- **Task**: Reproduce, from the lines below, exactly the stretch that begins at the line containing "- PR 내용과 제목은 한글(korean)을 사용해야 합니다." and ends at the line containing "1. 커밋하지 않은 변경점이", both included.

Dataset entries:
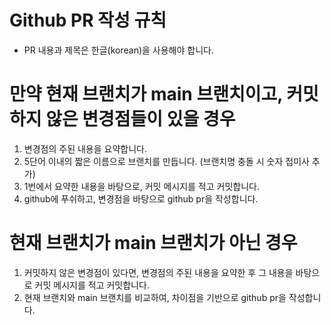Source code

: # Github PR 작성 규칙

- PR 내용과 제목은 한글(korean)을 사용해야 합니다.

# 만약 현재 브랜치가 main 브랜치이고, 커밋하지 않은 변경점들이 있을 경우

1. 변경점의 주된 내용을 요약합니다.
2. 5단어 이내의 짧은 이름으로 브랜치를 만듭니다. (브랜치명 충돌 시 숫자 접미사 추가)
3. 1번에서 요약한 내용을 바탕으로, 커밋 메시지를 적고 커밋합니다.
4. github에 푸쉬하고, 변경점을 바탕으로 github pr을 작성합니다.

# 현재 브랜치가 main 브랜치가 아닌 경우

1. 커밋하지 않은 변경점이 있다면, 변경점의 주된 내용을 요약한 후 그 내용을 바탕으로 커밋 메시지를 적고 커밋합니다.
2. 현재 브랜치와 main 브랜치를 비교하여, 차이점을 기반으로 github pr을 작성합니다.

- **Result**:
- PR 내용과 제목은 한글(korean)을 사용해야 합니다.

# 만약 현재 브랜치가 main 브랜치이고, 커밋하지 않은 변경점들이 있을 경우

1. 변경점의 주된 내용을 요약합니다.
2. 5단어 이내의 짧은 이름으로 브랜치를 만듭니다. (브랜치명 충돌 시 숫자 접미사 추가)
3. 1번에서 요약한 내용을 바탕으로, 커밋 메시지를 적고 커밋합니다.
4. github에 푸쉬하고, 변경점을 바탕으로 github pr을 작성합니다.

# 현재 브랜치가 main 브랜치가 아닌 경우

1. 커밋하지 않은 변경점이 있다면, 변경점의 주된 내용을 요약한 후 그 내용을 바탕으로 커밋 메시지를 적고 커밋합니다.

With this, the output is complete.